Because I love my Instant Pot so much, I am always looking for some great recipes that go beyond the usual chicken or boiled eggs. This easy Pineapple Cherry Dump Cake is no exception.
The flavor of pineapples, cherries, and buttery cake topped with vanilla ice cream is so refreshing and delicious. It’s light, super tropical, and you can make it any time of the year – not just for summer months. I like making this on cold winter evenings and serving warm, it just brings me back to laying on the beach and relaxing on a tropical shore… Try it for yourself and see what I mean!
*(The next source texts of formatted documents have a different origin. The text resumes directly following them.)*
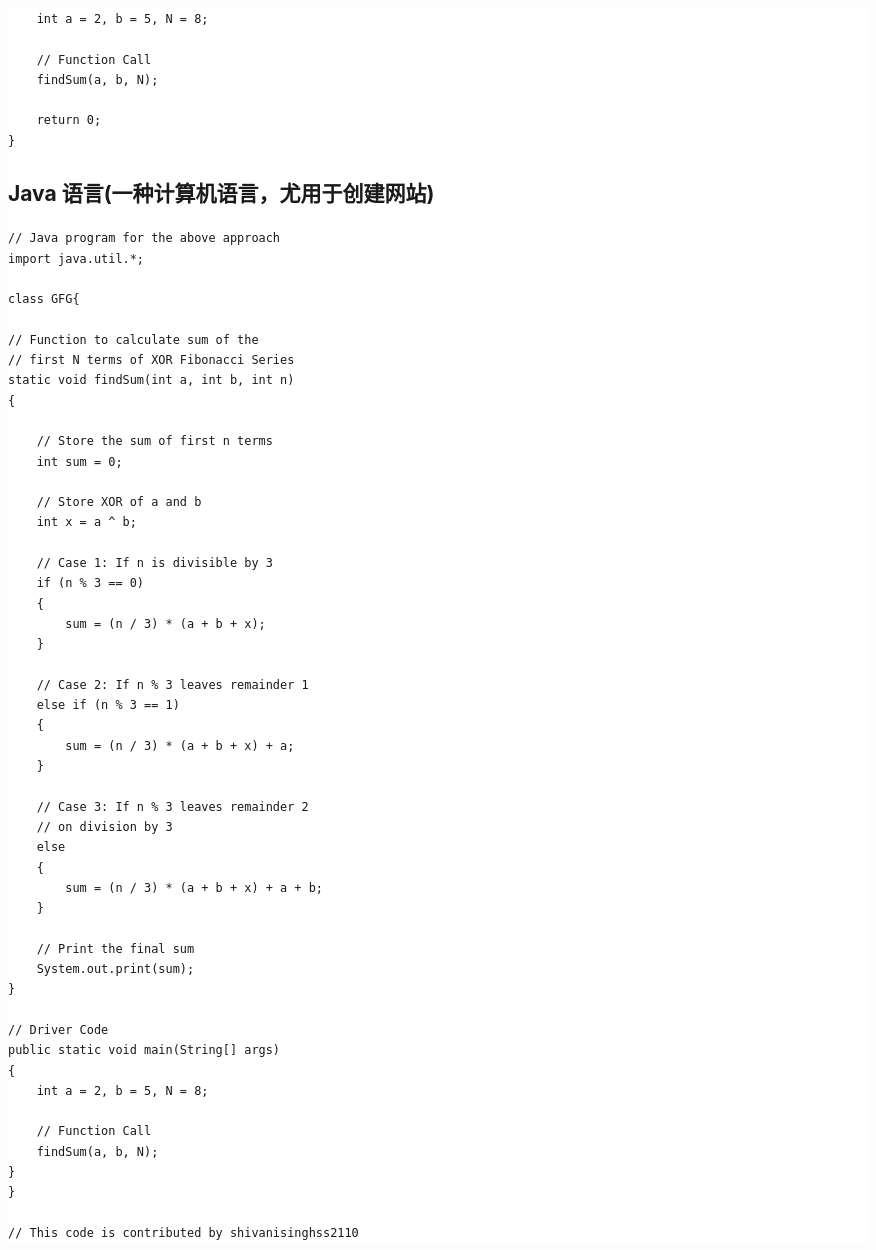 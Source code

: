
 ```
    int a = 2, b = 5, N = 8;

    // Function Call
    findSum(a, b, N);

    return 0;
}
```

## Java 语言(一种计算机语言，尤用于创建网站)

```
// Java program for the above approach
import java.util.*;

class GFG{

// Function to calculate sum of the
// first N terms of XOR Fibonacci Series
static void findSum(int a, int b, int n)
{

    // Store the sum of first n terms
    int sum = 0;

    // Store XOR of a and b
    int x = a ^ b;

    // Case 1: If n is divisible by 3
    if (n % 3 == 0)
    {
        sum = (n / 3) * (a + b + x);
    }

    // Case 2: If n % 3 leaves remainder 1
    else if (n % 3 == 1)
    {
        sum = (n / 3) * (a + b + x) + a;
    }

    // Case 3: If n % 3 leaves remainder 2
    // on division by 3
    else
    {
        sum = (n / 3) * (a + b + x) + a + b;
    }

    // Print the final sum
    System.out.print(sum);
}

// Driver Code
public static void main(String[] args)
{
    int a = 2, b = 5, N = 8;

    // Function Call
    findSum(a, b, N);
}
}

// This code is contributed by shivanisinghss2110
```

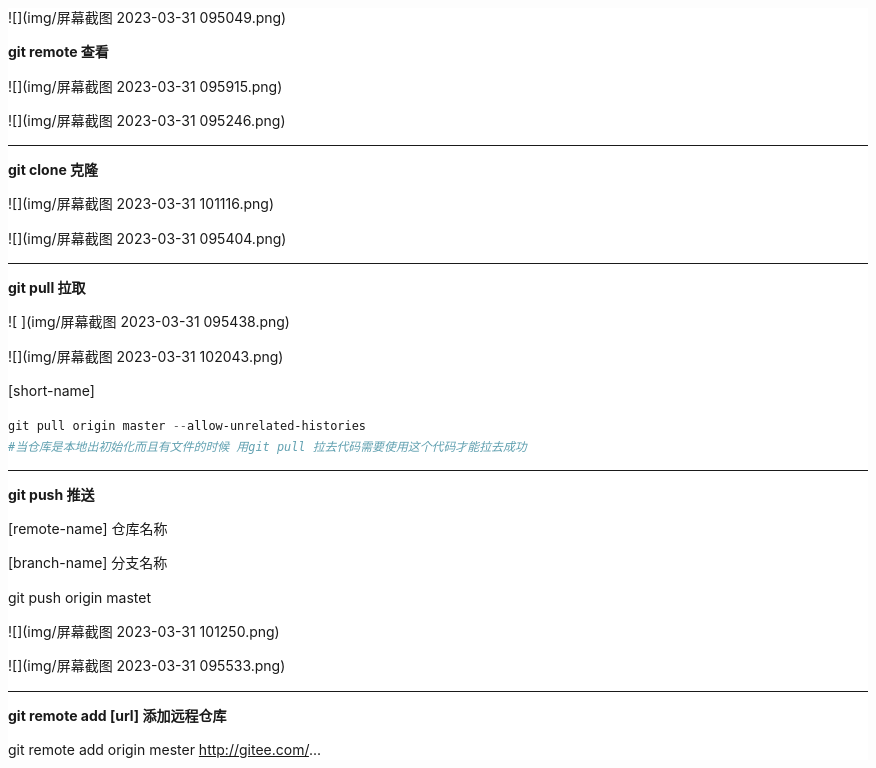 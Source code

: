 ![](img/屏幕截图 2023-03-31 095049.png)

**git remote 查看**

![](img/屏幕截图 2023-03-31 095915.png)

![](img/屏幕截图 2023-03-31 095246.png)

---



**git clone 克隆**

![](img/屏幕截图 2023-03-31 101116.png)

![](img/屏幕截图 2023-03-31 095404.png)

---



**git pull 拉取**

![	](img/屏幕截图 2023-03-31 095438.png)

![](img/屏幕截图 2023-03-31 102043.png)

[short-name] 

```powershell
git pull origin master --allow-unrelated-histories
#当仓库是本地出初始化而且有文件的时候 用git pull 拉去代码需要使用这个代码才能拉去成功 
```



----



**git push 推送**

[remote-name] 仓库名称 

[branch-name] 分支名称

git push origin mastet

![](img/屏幕截图 2023-03-31 101250.png)

![](img/屏幕截图 2023-03-31 095533.png)

---



**git  remote  add [url] 添加远程仓库**

git remote add  origin mester  http://gitee.com/...
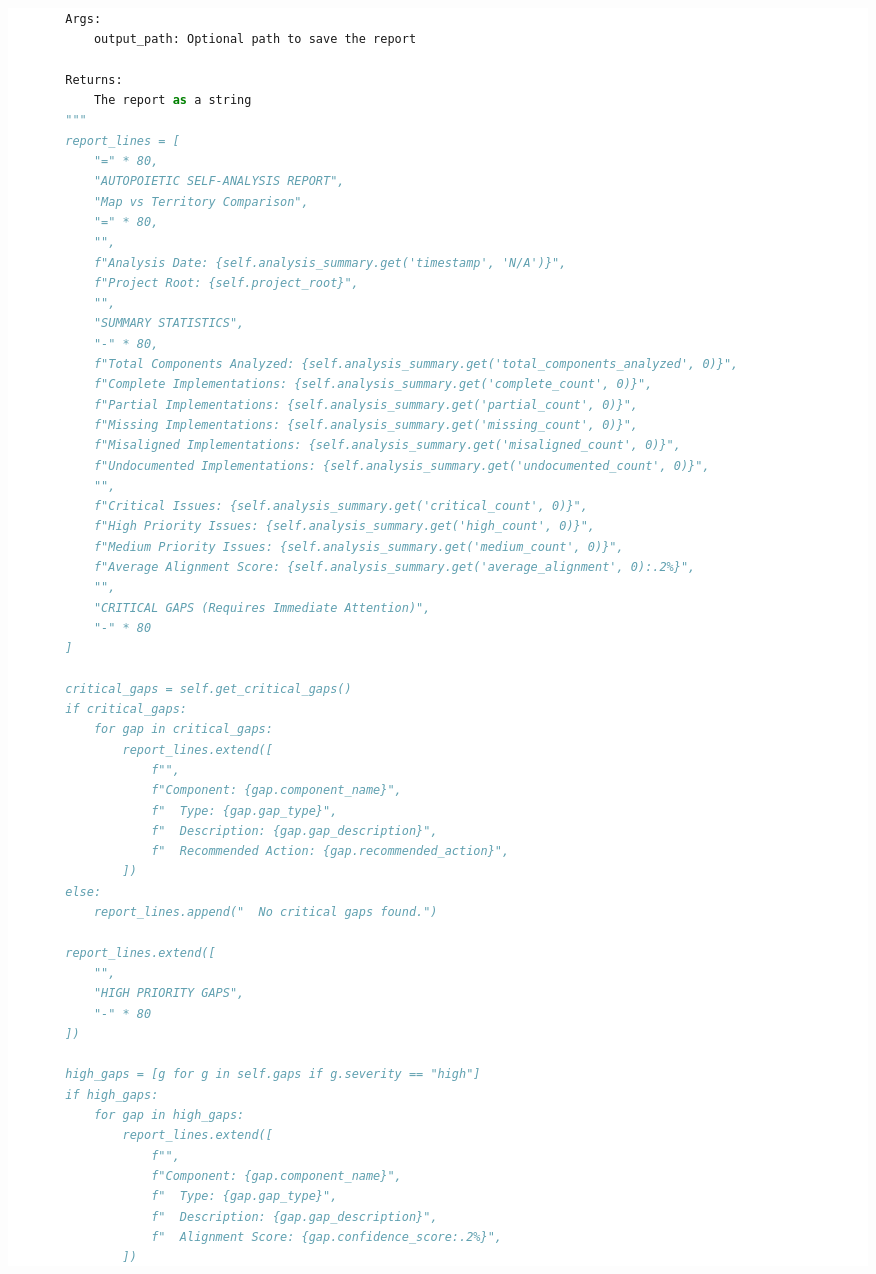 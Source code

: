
 ```python
        Args:
            output_path: Optional path to save the report
            
        Returns:
            The report as a string
        """
        report_lines = [
            "=" * 80,
            "AUTOPOIETIC SELF-ANALYSIS REPORT",
            "Map vs Territory Comparison",
            "=" * 80,
            "",
            f"Analysis Date: {self.analysis_summary.get('timestamp', 'N/A')}",
            f"Project Root: {self.project_root}",
            "",
            "SUMMARY STATISTICS",
            "-" * 80,
            f"Total Components Analyzed: {self.analysis_summary.get('total_components_analyzed', 0)}",
            f"Complete Implementations: {self.analysis_summary.get('complete_count', 0)}",
            f"Partial Implementations: {self.analysis_summary.get('partial_count', 0)}",
            f"Missing Implementations: {self.analysis_summary.get('missing_count', 0)}",
            f"Misaligned Implementations: {self.analysis_summary.get('misaligned_count', 0)}",
            f"Undocumented Implementations: {self.analysis_summary.get('undocumented_count', 0)}",
            "",
            f"Critical Issues: {self.analysis_summary.get('critical_count', 0)}",
            f"High Priority Issues: {self.analysis_summary.get('high_count', 0)}",
            f"Medium Priority Issues: {self.analysis_summary.get('medium_count', 0)}",
            f"Average Alignment Score: {self.analysis_summary.get('average_alignment', 0):.2%}",
            "",
            "CRITICAL GAPS (Requires Immediate Attention)",
            "-" * 80
        ]
        
        critical_gaps = self.get_critical_gaps()
        if critical_gaps:
            for gap in critical_gaps:
                report_lines.extend([
                    f"",
                    f"Component: {gap.component_name}",
                    f"  Type: {gap.gap_type}",
                    f"  Description: {gap.gap_description}",
                    f"  Recommended Action: {gap.recommended_action}",
                ])
        else:
            report_lines.append("  No critical gaps found.")
        
        report_lines.extend([
            "",
            "HIGH PRIORITY GAPS",
            "-" * 80
        ])
        
        high_gaps = [g for g in self.gaps if g.severity == "high"]
        if high_gaps:
            for gap in high_gaps:
                report_lines.extend([
                    f"",
                    f"Component: {gap.component_name}",
                    f"  Type: {gap.gap_type}",
                    f"  Description: {gap.gap_description}",
                    f"  Alignment Score: {gap.confidence_score:.2%}",
                ])
```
- 1 box butter yellow cake mix
- 1/2 can cherry pie filling
- 1/2 can crushed pineapple
- 3 tbsp butter, melted
1/2 cup toasted coconut
- Vanilla Ice cream
- Maraschino cherries
- In a large bowl combine your cherry pie filling, pineapples and stir to combine
- Add melted butter it to your fruit bowl along with your butter cake mix.
- Stir until combined.
- Pour your cake mixture into your baking dish and cover with foil.
- Pour 2 cups of water into your Instant Pot and lower your cake mix filled dish on to a trivet.
- Put lid on, close steam valve.
- Set your Instant Pot to: manual, high pressure, for 25 minutes.
- Do a natural release.
- Let stand for 5-10 minutes so it can firm up.
- Serve topped with ice cream, toasted coconut, and cherries.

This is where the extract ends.